Les trois amies se rejoignent sur un point. Selon elles, « ce passe sanitaire est une obligation vaccinale déguisée ». Elles citent les « incohérences de Macron qui un jour dit que le vaccin ne sera pas obligatoire, puis punit ceux qui ne le font pas ». Une discussion qui intéresse, et attire le monde autour. « Il aura beau se présenter, il ne gagnera pas la prochaine présidentielle », lance une manifestante. « Méfiez-vous, ils peuvent nous imposer le passe pour aller voter ! », renchérit un autre manifestant. 

Manifestation contre le passe sanitaire à Annecy le samedi 31 juillet. © YS / Mediapart Manifestation contre le passe sanitaire à Annecy le samedi 31 juillet. © YS / Mediapart

Les échanges ne s’arrêtent pas à la politique française. Les discussions se tournent vers l’Italie, avec la bagarre qui a éclaté jeudi dernier au Parlement italien au cœur des échanges. « Les députés se battaient entre eux, c’était génial », « les seuls qui nous ont défendus, ils se sont fait lyncher », entend-on, ici et là.  

L’incident en question a eu lieu pendant les débats sur le décret Covid et l’application du passe sanitaire, baptisé localement « Green Pass ». Dans l’hémicycle italien, les députés du parti populiste Frères d’Italie ont perturbé la session pour s’opposer au passe. Le président de la séance a dû la suspendre. Mais qu’importe la couleur politique, certains manifestants annéciens semblent séduits. 

Sous un ciel où les nuages commencent à s’atténuer pour laisser place à de timides rayons de soleil. Près de la gare d’Annecy, dans le centre-ville, beaucoup déambulent en famille. Ils invitent les jeunes à les rejoindre. « Réveillez-vous, vous êtes manipulés ! Les jeunes avec nous, on est là pour vous ! », scande une militante, mégaphone à la main. 

Yvette, 70 ans, manifeste contre le passe sanitaire à Annecy, le 31 juillet 2021. © YS / Mediapart Yvette, 70 ans, manifeste contre le passe sanitaire à Annecy, le 31 juillet 2021. © YS / Mediapart

Quelques mètres plus loin Yvette, 70 ans, est accompagnée de son fils. Elle raconte avoir parcouru un trajet d’une heure pour venir protester. « Je fais cela chaque samedi. Je regarde sur les réseaux sociaux à quelle heure est le rendez-vous, et je viens. C’est pour mes enfants, mes petits-enfants, et même mes arrière-petits-enfants. » 
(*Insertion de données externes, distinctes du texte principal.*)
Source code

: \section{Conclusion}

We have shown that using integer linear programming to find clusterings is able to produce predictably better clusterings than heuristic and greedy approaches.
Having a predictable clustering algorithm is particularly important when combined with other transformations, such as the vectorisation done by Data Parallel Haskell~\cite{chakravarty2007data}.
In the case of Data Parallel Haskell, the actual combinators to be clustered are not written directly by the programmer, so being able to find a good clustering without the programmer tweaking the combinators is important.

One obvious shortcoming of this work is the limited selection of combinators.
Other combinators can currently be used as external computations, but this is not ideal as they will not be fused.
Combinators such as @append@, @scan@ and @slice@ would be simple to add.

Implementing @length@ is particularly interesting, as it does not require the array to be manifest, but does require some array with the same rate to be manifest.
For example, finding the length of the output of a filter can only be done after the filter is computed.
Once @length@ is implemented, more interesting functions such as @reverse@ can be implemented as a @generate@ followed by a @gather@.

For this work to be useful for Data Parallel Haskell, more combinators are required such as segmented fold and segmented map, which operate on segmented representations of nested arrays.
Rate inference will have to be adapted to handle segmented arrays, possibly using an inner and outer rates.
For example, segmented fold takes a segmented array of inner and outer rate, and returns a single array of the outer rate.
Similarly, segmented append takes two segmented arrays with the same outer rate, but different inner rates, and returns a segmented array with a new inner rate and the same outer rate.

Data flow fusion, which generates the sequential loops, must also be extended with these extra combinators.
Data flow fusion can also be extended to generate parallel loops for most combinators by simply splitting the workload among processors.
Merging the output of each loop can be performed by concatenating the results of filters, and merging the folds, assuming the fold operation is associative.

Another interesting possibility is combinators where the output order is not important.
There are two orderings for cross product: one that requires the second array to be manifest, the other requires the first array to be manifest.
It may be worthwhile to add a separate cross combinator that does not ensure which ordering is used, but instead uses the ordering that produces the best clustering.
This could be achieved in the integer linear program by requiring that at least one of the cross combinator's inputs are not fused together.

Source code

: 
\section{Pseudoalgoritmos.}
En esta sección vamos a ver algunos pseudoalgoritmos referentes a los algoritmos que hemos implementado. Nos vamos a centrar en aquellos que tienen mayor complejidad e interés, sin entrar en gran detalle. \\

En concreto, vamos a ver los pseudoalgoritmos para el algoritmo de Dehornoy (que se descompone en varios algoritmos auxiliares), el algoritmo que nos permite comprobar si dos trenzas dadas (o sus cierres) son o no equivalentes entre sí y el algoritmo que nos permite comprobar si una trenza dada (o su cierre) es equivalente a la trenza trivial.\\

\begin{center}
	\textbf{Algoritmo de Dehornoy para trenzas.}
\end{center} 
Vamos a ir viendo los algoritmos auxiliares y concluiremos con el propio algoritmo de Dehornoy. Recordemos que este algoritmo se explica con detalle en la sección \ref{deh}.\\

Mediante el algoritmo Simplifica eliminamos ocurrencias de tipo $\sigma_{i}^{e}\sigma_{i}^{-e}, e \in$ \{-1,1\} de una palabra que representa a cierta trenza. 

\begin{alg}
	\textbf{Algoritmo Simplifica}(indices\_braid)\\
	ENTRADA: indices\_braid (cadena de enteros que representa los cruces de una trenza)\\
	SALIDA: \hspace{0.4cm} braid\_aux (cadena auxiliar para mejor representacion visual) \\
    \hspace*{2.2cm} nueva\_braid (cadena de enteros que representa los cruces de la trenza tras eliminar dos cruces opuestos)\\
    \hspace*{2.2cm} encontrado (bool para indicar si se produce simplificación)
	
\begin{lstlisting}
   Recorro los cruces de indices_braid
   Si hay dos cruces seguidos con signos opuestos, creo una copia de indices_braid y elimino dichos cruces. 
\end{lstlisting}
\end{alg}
Ancienne ouvrière, aujourd’hui retraitée, Yvette dit préférer « mourir du Covid que de leur piqûre ». Car selon elle « des effets secondaires mortels apparaîtront sur du long terme », un argument non vérifié, mais avancé par plusieurs personnes dans la manifestation. Tout comme celui selon lequel le vaccin rendrait stérile. Alors comme beaucoup d’autres, Yvette appelle au boycott des lieux et activités qui demandent le passe sanitaire. « Je resterai chez moi. De toute façon je ne suis jamais sortie de la France. Et les restaurants et les cinémas je m’en fous. »

Le défilé dure près de quatre heures. À 18 heures, les quelque quatre mille manifestants marquent un dernier arrêt devant la préfecture, où ils entonnent La Marseillaise avant de se disperser dans le calme.